It is a season within a season -- a mirror of our lives that we are loathe to look into, because it compels us to acknowledge how impermanent each moment is.
We speak of life as childhood, adolescence, young adulthood, middle age, elderly.
But it's more than that. And somewhere within us we know of the moments within larger moments.
We know that, on this beach on the Fourth of July, the sky is a gray haze and few shadows are ever cast. We are then in the fullness of light, granting us the luxury of suspending self-reflection.
But it is here -- where shadows deepen and begin to illustrate to us the true contrast -- that this undefined season imparts its wisdom.

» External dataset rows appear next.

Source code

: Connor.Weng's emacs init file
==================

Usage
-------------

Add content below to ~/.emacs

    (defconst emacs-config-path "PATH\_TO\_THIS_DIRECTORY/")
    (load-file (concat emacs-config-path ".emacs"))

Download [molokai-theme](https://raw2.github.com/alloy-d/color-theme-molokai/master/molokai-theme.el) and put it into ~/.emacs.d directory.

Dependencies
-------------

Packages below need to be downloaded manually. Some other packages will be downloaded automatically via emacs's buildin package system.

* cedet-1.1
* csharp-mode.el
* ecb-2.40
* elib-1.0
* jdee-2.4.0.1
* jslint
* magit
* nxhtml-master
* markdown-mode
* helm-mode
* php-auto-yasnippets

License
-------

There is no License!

These are the last days of the decline. Our gaze is inward. We reflect on what we were and try to find a way to imagine what it is we wanted to be.
A devoted parent? An existential fool? An iron-fisted ruler? A spiritual healer?
Or, maybe, a man who can defy physics, break the chains that bind him and fly?
It's difficult now, as we see the first signs of the sun creeping back toward the fullness of light, to imagine this time a mere few months removed yet seemingly so distant. A fleeting moment captured in color and shadow and metaphor.
Life, today, in this present season within a season, is peeking through, defying the cold freeze that ultimately marked the finality of our descent.
We see forward now.
We cast off reflection in favor of what will be.
We are renewing ourselves.
The shadows melt into the light.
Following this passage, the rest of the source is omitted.